DESCRIPTION OF THE TASK: Give the number of lines in the records below that include "sims". Reply with that number alone.

[Stored data]
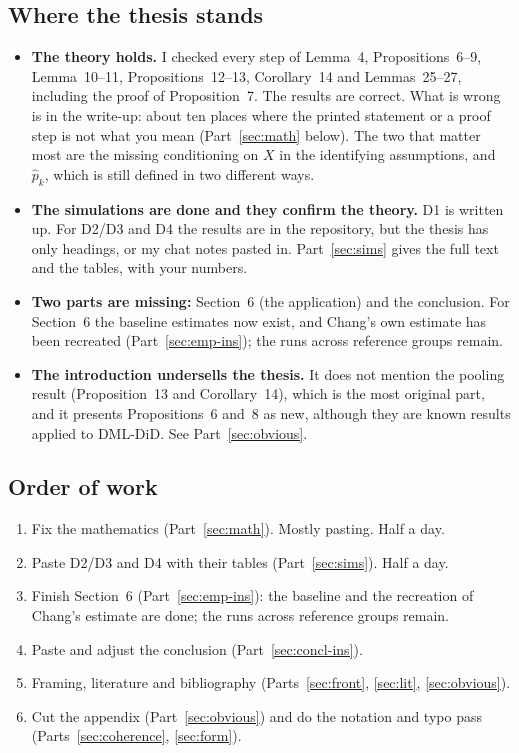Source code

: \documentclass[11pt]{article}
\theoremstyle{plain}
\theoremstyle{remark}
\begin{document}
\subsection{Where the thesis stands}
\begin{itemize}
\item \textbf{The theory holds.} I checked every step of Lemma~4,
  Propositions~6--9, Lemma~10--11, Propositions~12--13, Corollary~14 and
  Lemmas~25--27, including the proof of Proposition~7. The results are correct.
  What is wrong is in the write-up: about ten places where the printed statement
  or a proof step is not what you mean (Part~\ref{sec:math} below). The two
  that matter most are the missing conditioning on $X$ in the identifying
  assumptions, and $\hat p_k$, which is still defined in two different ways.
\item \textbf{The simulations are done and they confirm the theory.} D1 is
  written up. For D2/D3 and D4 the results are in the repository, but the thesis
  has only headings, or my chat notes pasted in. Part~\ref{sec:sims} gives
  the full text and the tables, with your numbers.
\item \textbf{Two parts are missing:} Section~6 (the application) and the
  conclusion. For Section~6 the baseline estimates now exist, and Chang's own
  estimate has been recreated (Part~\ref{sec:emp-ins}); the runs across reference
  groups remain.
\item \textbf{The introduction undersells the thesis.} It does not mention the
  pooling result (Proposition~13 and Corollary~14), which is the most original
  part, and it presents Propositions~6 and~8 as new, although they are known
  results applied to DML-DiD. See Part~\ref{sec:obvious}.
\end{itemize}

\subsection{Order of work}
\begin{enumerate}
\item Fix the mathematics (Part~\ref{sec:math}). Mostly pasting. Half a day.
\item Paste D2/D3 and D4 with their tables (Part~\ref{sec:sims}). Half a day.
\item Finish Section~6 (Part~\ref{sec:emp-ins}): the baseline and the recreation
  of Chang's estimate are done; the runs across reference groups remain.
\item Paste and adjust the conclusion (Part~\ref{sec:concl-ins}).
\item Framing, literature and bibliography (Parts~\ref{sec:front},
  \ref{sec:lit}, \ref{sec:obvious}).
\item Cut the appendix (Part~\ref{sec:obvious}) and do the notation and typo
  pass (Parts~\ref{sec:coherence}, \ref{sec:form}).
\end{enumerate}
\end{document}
---
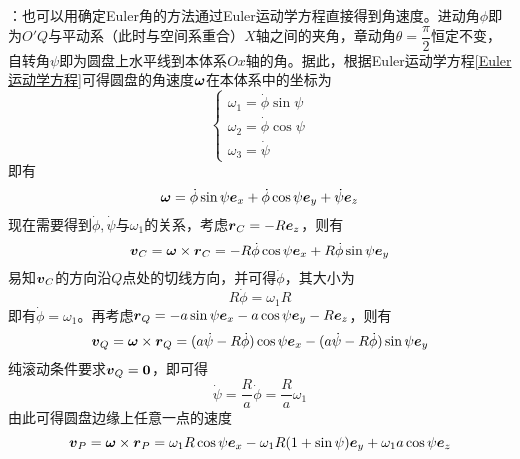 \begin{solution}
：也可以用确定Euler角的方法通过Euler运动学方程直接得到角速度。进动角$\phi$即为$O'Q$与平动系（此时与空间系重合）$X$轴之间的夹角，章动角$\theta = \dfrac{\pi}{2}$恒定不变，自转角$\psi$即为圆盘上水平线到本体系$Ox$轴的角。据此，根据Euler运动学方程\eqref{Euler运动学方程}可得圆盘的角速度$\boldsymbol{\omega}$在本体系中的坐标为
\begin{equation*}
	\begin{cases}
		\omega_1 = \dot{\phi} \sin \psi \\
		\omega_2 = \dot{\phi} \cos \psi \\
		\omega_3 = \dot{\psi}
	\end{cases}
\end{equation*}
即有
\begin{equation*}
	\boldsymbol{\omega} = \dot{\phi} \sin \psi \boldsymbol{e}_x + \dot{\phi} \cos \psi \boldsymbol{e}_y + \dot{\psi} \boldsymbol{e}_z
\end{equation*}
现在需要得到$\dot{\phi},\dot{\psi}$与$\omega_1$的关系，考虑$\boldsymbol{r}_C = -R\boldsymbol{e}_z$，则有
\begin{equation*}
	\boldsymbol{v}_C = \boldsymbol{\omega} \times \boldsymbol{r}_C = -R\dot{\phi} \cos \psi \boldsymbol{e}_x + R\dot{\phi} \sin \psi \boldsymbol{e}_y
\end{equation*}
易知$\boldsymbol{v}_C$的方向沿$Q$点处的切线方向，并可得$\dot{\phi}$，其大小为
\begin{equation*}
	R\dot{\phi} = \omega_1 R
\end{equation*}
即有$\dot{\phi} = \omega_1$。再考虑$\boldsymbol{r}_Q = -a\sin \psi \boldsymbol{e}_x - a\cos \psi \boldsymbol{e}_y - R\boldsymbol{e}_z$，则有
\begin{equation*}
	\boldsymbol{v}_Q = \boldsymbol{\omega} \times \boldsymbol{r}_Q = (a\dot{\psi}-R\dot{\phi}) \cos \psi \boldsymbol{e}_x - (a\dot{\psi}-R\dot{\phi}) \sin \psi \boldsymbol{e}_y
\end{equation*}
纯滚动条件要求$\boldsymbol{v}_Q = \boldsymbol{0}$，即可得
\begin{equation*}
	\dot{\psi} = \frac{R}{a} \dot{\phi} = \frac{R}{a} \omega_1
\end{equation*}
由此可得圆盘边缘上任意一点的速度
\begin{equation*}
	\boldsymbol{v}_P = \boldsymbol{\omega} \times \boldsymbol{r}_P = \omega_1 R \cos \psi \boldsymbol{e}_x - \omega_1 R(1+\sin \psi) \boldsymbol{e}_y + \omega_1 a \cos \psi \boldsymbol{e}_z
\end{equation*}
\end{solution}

RESPONSE FOR THIS EXERCISE: 2